Posso solo sperare, a questo punto, che vento e grandine non scelgano queste settimane cruciali per fare visita ai vigneti della Terraferma.

Uno scaramantico saluto.

Stan

PS: Ora sono al parco e la situazione sembra migliorata. Cani, cani e cani. Cani ovunque. Branchi di cani.

Il Fantasma di Roma

Mia cara Berenice,

il Comando Aereo ucraino ha ritenuto opportuno dichiarare ufficialmente che non esiste alcun Fantasma di Kiev, nessun asso dei cieli che avrebbe abbattuto decine di aerei russi… o meglio, “il Fantasma di Kiev è una personificazione dei piloti della 40^ Brigata Tattica Aerea che difende i cieli della capitale”.

Un analogo, seppur meno drammatico giuoco di specchi e cortine fumogene è in corso in Italia, sempre con il coinvolgimento dell’Aeronautica Militare.

Ieri, le previsioni meteo promettevano forti piogge e una rottura della cappa d’afa.

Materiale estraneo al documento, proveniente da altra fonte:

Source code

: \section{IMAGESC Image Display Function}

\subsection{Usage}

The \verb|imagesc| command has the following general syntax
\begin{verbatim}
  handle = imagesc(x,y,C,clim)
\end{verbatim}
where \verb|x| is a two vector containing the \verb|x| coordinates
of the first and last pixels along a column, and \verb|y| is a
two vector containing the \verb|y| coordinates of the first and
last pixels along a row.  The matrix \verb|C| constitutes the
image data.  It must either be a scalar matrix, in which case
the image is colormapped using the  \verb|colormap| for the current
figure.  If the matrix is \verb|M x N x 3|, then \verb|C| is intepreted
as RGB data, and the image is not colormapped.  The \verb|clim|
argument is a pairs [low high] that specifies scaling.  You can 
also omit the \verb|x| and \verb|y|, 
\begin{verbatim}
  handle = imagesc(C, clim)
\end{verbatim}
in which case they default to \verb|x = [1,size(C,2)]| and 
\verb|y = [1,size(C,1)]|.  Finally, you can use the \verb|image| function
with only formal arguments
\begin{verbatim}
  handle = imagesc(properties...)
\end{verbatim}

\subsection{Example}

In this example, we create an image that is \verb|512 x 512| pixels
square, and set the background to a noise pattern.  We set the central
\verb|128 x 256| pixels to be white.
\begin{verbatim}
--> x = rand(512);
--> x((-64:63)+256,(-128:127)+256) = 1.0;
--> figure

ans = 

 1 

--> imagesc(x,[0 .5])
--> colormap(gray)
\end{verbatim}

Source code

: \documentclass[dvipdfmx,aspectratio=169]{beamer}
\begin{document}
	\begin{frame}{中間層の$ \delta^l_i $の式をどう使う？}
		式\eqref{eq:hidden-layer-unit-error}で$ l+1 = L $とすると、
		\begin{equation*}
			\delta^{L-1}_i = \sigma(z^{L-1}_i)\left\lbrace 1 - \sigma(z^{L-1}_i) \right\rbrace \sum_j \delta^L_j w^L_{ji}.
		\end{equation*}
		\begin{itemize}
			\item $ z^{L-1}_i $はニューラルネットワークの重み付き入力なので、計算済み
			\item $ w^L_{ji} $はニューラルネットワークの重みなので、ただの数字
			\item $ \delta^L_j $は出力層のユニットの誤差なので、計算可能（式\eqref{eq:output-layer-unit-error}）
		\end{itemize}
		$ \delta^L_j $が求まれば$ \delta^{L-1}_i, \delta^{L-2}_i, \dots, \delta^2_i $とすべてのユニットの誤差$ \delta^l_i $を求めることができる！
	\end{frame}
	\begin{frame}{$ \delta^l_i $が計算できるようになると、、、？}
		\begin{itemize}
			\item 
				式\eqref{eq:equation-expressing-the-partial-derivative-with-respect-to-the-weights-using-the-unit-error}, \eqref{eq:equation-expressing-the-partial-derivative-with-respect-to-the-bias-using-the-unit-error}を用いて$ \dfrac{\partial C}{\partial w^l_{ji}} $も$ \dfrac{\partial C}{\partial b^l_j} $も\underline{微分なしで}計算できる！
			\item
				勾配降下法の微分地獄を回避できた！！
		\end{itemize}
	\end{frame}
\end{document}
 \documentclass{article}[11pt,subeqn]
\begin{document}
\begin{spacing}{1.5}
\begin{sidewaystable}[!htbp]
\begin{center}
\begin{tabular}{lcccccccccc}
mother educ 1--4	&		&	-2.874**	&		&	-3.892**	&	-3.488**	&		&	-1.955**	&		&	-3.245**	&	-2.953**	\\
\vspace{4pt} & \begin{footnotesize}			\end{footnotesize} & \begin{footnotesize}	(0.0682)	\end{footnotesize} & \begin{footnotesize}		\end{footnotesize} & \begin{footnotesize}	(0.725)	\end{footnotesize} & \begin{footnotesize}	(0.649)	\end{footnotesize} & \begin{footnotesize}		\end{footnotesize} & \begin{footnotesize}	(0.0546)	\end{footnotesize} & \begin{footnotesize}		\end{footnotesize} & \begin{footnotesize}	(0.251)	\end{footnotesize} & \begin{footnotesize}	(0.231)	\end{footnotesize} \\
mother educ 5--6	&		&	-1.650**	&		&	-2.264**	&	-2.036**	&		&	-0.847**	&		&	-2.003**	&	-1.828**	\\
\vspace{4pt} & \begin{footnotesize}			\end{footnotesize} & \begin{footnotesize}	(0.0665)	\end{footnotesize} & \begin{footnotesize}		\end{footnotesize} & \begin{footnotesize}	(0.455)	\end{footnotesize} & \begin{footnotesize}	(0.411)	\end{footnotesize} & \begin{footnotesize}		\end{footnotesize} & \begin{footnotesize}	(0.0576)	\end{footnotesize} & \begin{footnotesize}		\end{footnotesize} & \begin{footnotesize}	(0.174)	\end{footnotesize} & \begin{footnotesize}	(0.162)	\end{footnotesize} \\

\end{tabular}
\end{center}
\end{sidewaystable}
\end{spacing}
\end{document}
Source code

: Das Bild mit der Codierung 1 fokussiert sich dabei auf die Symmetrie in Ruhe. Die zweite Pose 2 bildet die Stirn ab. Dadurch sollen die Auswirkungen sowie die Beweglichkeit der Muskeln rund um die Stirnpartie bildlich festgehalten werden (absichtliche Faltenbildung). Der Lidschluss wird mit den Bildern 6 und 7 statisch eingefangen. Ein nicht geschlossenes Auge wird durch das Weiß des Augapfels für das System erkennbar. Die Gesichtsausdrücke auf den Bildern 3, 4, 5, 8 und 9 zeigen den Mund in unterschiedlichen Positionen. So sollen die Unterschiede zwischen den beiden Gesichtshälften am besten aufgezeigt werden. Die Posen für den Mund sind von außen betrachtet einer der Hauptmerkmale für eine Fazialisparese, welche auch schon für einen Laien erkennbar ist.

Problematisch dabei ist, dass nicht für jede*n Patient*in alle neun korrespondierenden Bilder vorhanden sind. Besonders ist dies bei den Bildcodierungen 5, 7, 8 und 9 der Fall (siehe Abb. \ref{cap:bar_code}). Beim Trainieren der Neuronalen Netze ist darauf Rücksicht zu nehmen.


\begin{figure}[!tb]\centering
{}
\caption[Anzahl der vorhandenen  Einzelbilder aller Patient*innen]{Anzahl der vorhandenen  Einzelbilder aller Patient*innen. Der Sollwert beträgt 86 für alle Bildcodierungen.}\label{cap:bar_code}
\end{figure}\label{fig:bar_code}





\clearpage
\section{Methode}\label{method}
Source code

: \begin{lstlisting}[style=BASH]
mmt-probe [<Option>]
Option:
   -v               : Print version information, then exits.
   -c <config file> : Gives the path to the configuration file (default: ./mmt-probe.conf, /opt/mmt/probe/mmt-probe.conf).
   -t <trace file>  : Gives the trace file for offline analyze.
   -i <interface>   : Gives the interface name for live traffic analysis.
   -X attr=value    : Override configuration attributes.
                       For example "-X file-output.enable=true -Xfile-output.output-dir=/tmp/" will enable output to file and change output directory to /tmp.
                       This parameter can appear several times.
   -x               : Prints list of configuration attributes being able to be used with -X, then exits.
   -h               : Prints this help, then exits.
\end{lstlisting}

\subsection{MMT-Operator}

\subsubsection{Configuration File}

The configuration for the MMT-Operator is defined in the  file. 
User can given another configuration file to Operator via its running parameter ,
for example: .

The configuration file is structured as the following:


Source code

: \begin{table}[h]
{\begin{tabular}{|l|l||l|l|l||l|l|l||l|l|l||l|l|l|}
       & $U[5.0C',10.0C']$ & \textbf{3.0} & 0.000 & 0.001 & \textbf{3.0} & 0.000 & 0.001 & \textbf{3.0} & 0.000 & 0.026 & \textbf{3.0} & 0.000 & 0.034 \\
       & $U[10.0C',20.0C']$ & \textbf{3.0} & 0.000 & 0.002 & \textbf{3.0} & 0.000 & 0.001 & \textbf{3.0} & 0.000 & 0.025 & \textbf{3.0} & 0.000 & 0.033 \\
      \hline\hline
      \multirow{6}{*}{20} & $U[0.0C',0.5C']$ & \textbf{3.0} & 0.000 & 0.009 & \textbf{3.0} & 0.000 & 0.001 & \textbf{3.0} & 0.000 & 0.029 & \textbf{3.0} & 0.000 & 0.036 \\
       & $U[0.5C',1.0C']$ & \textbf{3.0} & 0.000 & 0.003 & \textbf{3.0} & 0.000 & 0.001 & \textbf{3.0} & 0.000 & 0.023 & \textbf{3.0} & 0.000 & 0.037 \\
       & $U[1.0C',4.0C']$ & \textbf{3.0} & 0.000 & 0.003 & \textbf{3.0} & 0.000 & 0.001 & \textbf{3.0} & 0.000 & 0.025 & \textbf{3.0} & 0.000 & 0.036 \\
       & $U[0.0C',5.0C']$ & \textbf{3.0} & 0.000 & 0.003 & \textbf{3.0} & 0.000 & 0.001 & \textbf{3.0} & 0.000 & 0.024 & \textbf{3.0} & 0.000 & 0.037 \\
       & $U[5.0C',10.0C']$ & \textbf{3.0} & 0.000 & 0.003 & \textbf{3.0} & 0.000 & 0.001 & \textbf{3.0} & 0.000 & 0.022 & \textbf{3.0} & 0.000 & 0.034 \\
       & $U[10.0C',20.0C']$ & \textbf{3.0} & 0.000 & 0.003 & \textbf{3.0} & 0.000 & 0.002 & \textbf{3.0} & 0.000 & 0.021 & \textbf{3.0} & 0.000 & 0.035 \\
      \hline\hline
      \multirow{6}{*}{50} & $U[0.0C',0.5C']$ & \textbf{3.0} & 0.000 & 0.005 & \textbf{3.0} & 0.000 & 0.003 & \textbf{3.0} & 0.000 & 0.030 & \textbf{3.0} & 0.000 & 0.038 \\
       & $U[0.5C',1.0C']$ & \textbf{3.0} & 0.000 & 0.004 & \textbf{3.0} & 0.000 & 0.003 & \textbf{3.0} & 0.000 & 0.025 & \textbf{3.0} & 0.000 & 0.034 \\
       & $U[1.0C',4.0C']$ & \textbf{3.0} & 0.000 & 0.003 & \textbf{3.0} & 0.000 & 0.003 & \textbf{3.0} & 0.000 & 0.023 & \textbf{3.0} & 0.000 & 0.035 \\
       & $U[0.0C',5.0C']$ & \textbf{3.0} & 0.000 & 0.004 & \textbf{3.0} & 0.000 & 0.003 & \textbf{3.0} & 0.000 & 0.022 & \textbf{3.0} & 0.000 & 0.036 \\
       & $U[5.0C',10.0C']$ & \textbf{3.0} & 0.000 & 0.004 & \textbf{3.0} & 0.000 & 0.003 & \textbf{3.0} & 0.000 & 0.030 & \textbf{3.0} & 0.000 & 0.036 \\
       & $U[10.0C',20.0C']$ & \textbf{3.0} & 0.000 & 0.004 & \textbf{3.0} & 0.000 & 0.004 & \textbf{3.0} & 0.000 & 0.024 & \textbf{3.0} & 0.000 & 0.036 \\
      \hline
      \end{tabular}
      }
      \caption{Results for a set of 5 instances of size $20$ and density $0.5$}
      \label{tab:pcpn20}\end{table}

Non è caduta una sola goccia, almeno nei quartieri centrali di Roma; anzi, a malapena il cielo si è rannuvolato. Ciononostante, l’aria era indubbiamente più fresca, e così stamattina.

Non tirava però un alito di vento, o forse erano state chiuse le finestre e le porte tagliafuoco dei corridoi, fatto sto che mi sono visto costretto ad attivare l’aria condizionata. Ora, però, il cielo è coperto e l’ho spenta.

Insomma, la situazione è ancora ambigua, sfuggente, confusa. Sembra di stare nella Roma del 1943, nido di spie e cospirazioni, nella Madrid della guerra civile o nella Berlino della Guerra Fredda.

Mi aspetto, a questo punto, uno scambio di prigionieri nel cuore della notte, a Ponte Milvio: l’autore ispanofono di qualche hit estiva e un’influencer perennemente in bikini in cambio di una ragazza freddolosa con il plaid sulle spalle e un caldaista, in tuta e cartelletta di documenti per le detrazioni fiscali.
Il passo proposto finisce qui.